→ EXTRACTED DATA:
_____
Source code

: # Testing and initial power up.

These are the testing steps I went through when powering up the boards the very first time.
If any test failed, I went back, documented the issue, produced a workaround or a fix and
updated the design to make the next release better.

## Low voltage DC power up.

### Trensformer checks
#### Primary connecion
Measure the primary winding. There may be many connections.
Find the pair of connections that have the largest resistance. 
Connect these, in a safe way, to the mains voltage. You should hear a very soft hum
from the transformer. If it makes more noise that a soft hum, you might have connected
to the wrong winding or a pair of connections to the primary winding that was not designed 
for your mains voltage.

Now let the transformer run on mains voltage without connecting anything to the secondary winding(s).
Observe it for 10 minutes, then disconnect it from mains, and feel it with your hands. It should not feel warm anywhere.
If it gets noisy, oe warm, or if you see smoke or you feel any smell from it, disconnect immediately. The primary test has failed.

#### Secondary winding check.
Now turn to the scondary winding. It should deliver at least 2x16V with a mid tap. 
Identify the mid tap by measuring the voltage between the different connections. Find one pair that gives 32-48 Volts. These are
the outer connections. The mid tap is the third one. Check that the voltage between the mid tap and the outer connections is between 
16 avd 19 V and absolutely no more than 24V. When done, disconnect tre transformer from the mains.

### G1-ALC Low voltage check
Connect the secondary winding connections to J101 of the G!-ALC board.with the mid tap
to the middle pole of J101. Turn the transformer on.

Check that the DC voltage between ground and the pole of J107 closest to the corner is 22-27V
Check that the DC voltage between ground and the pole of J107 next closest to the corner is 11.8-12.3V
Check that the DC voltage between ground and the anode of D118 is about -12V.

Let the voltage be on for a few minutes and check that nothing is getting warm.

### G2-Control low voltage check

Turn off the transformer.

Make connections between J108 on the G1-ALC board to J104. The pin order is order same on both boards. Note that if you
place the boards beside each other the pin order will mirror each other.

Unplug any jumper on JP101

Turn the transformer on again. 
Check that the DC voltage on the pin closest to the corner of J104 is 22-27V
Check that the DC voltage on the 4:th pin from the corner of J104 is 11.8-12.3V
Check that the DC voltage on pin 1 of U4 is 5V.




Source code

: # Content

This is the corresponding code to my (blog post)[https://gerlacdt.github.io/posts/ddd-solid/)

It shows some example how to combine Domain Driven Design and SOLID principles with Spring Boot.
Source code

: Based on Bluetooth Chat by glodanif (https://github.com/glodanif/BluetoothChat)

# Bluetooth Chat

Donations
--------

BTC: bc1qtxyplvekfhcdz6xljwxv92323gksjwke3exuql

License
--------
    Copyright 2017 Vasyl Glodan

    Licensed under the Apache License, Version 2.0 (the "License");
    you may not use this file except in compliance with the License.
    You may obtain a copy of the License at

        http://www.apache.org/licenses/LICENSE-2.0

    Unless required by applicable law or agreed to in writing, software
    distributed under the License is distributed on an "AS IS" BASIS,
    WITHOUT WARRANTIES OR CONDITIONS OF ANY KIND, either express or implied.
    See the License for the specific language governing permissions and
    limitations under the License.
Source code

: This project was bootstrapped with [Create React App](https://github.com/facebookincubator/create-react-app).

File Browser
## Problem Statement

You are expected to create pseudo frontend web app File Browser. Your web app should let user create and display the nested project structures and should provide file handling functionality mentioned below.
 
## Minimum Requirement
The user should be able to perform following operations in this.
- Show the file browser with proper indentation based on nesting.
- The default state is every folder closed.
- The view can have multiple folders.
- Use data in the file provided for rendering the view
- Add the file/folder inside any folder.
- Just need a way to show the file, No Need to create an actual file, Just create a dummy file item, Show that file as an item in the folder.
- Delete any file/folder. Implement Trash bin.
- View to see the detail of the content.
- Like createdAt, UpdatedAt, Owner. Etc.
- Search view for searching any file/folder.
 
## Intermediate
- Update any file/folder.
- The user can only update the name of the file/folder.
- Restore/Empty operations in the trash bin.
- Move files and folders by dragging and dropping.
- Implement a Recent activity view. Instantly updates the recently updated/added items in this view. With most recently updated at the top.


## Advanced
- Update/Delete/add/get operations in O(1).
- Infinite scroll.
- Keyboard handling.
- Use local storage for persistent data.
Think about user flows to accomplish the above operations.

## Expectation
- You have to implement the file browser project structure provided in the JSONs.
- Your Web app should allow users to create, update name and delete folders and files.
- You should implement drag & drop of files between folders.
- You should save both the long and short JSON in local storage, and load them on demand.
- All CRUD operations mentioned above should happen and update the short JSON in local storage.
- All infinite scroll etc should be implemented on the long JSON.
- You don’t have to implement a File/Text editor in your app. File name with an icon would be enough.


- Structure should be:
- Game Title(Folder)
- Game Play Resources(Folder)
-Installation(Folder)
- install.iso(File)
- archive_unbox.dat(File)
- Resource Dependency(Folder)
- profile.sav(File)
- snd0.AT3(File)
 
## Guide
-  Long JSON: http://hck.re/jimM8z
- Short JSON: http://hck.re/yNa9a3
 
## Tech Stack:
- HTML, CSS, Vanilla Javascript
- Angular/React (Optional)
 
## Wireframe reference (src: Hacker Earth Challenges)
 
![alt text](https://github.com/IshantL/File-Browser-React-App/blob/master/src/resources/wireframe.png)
_____
→ AIM OF THE EXERCISE: Please transcribe exactly the lines above from the line that has "you may not" up to and including the line that has "- Just need"; no other line belongs in the answer.

→ SOLUTION:
    you may not use this file except in compliance with the License.
    You may obtain a copy of the License at

        http://www.apache.org/licenses/LICENSE-2.0

    Unless required by applicable law or agreed to in writing, software
    distributed under the License is distributed on an "AS IS" BASIS,
    WITHOUT WARRANTIES OR CONDITIONS OF ANY KIND, either express or implied.
    See the License for the specific language governing permissions and
    limitations under the License.
Source code

: This project was bootstrapped with [Create React App](https://github.com/facebookincubator/create-react-app).

File Browser
## Problem Statement

You are expected to create pseudo frontend web app File Browser. Your web app should let user create and display the nested project structures and should provide file handling functionality mentioned below.
 
## Minimum Requirement
The user should be able to perform following operations in this.
- Show the file browser with proper indentation based on nesting.
- The default state is every folder closed.
- The view can have multiple folders.
- Use data in the file provided for rendering the view
- Add the file/folder inside any folder.
- Just need a way to show the file, No Need to create an actual file, Just create a dummy file item, Show that file as an item in the folder.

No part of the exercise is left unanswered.